The optimization problem of this function involves an additional regularization term lambda. This regularization
allows the application of a simple stochastic gradient-ascent to solve the optimization problem. We advocate the
use of this method as it is faster than 'cytopt_desasc'.
:param xSource: np.array of shape (n_samples_source, n_biomarkers). The source cytometry data set.
:param xTarget: np.array of shape (n_samples_target, n_biomarkers). The target cytometry data set.
:param labSource: np.array of shape (n_samples_source,). The classification of the source data set.
:param eps: float, ``default=0.0001``. Regularization parameter of the Wasserstein distance. This parameter must be positive.
:param lbd: float, ``default=0.0001``. Additionnal regularization parameter of the Minmax swapping optimization method.

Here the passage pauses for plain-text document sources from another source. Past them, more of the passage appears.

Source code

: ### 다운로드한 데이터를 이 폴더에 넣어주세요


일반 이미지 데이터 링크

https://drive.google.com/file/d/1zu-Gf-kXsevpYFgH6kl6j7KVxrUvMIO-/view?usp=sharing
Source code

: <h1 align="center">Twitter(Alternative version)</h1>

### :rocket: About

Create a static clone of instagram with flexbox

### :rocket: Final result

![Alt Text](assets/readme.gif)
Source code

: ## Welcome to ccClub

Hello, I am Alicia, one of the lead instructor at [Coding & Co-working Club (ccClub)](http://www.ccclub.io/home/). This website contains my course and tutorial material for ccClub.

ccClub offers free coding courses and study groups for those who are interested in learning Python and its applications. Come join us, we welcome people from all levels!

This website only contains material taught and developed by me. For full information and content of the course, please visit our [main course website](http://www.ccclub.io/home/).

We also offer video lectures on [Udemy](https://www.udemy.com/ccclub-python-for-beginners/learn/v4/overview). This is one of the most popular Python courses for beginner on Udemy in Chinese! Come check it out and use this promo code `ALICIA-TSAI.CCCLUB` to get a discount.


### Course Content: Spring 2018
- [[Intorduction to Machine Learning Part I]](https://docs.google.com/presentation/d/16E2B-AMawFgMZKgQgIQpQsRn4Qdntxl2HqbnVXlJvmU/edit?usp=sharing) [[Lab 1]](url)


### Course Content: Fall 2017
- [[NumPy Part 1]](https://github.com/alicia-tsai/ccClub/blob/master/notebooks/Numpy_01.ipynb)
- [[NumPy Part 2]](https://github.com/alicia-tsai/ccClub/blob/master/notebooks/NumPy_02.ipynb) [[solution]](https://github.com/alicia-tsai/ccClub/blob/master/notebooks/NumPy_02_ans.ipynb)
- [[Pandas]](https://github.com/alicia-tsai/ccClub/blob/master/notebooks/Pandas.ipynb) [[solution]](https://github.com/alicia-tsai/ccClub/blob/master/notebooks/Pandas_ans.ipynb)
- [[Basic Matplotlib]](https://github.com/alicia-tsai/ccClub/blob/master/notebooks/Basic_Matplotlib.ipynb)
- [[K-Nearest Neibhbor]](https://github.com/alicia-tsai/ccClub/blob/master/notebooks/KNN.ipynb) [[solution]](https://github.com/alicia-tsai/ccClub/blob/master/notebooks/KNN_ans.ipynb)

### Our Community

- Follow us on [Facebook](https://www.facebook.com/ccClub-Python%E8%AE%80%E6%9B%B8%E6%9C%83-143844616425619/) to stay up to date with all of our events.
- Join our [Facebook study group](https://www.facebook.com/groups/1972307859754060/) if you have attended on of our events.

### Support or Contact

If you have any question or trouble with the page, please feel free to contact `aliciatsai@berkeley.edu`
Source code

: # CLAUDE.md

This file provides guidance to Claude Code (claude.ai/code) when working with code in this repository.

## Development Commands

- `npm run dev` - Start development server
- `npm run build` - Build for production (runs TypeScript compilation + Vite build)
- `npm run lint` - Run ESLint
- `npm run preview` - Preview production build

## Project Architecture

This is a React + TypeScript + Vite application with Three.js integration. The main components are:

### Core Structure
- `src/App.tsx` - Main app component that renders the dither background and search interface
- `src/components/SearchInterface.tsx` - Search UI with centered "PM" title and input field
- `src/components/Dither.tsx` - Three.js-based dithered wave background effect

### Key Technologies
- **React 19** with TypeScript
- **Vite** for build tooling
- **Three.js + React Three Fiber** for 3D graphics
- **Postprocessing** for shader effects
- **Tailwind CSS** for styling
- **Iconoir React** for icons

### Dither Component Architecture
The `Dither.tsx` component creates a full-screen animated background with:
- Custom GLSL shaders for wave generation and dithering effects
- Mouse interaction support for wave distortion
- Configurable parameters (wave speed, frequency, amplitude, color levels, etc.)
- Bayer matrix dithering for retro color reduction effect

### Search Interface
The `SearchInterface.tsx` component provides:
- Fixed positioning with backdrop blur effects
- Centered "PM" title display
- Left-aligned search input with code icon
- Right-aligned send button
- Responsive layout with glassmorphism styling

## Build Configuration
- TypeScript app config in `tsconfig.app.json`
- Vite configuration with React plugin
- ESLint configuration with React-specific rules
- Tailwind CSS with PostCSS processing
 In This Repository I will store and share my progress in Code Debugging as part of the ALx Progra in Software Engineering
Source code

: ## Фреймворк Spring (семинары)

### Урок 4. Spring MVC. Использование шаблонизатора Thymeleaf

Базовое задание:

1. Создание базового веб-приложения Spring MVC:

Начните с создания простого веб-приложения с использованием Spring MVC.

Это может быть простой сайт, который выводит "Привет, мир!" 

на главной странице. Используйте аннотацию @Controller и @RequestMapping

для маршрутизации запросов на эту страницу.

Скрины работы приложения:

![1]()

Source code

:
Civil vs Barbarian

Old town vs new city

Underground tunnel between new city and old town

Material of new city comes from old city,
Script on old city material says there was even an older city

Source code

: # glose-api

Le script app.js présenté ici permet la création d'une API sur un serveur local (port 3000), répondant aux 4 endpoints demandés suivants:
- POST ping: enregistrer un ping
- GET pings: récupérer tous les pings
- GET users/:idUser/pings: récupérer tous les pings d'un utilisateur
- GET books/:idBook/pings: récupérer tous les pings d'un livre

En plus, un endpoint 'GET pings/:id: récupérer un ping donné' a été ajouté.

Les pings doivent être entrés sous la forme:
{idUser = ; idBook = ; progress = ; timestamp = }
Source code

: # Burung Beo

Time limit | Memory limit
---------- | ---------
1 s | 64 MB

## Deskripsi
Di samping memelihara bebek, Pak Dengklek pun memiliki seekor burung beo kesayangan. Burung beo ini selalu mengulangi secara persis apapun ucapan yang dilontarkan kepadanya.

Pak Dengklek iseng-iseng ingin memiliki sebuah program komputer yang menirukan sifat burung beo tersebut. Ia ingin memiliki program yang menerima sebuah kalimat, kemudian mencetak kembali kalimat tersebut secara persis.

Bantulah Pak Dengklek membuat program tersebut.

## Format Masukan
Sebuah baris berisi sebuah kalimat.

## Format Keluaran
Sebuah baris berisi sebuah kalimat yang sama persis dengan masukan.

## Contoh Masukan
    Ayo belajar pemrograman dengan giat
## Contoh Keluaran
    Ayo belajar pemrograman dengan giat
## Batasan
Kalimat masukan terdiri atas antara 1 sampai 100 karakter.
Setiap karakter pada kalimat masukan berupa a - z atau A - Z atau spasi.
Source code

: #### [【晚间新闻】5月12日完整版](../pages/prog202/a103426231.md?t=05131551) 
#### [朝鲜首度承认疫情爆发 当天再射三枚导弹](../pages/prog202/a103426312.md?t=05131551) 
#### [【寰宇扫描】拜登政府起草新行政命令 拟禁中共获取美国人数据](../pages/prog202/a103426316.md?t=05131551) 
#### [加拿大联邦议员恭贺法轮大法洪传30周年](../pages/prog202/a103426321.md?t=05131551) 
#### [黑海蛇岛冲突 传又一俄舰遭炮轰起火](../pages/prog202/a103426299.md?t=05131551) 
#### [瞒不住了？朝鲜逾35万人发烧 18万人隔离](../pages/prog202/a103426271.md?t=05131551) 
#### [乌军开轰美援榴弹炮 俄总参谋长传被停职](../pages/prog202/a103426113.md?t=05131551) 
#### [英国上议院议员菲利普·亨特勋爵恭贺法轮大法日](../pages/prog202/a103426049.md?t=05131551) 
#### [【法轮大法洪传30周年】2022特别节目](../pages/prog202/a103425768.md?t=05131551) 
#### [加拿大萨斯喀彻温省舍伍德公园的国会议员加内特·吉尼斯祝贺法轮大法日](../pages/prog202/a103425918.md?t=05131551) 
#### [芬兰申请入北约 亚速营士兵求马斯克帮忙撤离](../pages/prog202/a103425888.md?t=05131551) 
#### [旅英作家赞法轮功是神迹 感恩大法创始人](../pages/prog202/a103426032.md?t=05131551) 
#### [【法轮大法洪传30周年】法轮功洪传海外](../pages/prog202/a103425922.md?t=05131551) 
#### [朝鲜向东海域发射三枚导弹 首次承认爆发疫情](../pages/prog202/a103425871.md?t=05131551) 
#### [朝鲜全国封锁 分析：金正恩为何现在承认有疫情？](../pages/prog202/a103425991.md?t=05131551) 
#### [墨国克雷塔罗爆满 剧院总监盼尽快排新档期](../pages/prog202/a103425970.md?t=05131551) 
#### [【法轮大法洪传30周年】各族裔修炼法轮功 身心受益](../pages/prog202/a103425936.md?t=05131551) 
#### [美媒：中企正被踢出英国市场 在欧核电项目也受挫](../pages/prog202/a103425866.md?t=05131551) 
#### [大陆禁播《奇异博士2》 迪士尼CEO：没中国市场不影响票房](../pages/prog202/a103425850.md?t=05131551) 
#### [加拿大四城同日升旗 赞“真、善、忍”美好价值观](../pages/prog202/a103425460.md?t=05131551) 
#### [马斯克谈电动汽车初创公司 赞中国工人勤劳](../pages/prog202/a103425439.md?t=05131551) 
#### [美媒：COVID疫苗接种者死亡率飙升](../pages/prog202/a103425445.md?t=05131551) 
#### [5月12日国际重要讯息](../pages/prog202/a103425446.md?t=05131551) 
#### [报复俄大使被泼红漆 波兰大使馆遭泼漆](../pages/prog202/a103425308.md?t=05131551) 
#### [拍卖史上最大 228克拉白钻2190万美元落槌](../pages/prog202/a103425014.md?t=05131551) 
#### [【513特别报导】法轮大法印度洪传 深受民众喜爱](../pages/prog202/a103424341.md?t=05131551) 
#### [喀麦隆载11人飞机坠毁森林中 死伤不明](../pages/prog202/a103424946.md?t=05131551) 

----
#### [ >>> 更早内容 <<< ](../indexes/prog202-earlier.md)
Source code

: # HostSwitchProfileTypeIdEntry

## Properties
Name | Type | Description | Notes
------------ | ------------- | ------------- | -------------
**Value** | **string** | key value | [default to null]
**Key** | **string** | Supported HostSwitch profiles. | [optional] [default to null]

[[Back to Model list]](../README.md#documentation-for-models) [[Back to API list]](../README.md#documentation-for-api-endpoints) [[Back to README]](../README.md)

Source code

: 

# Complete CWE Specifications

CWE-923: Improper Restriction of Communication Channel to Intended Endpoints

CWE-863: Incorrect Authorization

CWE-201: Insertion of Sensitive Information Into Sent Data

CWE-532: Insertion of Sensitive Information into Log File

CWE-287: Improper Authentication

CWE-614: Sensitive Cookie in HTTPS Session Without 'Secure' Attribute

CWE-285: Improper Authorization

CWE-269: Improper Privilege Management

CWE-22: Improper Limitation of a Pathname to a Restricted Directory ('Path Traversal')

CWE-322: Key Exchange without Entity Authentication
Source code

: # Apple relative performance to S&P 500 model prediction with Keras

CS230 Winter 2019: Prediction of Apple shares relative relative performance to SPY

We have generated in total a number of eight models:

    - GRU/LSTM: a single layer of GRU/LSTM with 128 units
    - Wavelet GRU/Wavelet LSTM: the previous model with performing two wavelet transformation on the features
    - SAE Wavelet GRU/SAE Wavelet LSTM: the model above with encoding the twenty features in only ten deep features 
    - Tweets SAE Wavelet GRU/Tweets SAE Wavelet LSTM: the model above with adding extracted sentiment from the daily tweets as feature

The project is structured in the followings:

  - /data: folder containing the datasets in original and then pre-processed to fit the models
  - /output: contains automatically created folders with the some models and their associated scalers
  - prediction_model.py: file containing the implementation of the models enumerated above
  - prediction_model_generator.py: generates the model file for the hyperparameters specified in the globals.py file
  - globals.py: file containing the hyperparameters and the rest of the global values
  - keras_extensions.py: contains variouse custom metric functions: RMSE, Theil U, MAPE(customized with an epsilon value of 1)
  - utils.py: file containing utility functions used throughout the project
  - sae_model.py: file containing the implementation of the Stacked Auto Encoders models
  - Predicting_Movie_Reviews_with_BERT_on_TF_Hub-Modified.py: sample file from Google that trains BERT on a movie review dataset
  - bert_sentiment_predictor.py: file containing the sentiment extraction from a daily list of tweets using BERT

This parameter lbd should be greater or equal to eps.
:param nIter: int, ``default=10000``. Number of iterations of the stochastic gradient ascent.
:param cont: bool, ``default=True``. When set to true, the progress is displayed.
:param step: float, ``default=5``. Multiplication factor of the stochastic gradient ascent step-size policy for
the minmax optimization method.
:param power: float, ``default=0.99``. Decreasing rate for the step-size policy of the stochastic gradient ascent for
the Minmax swapping optimization method. The step-size decreases at a rate of 1/n^power.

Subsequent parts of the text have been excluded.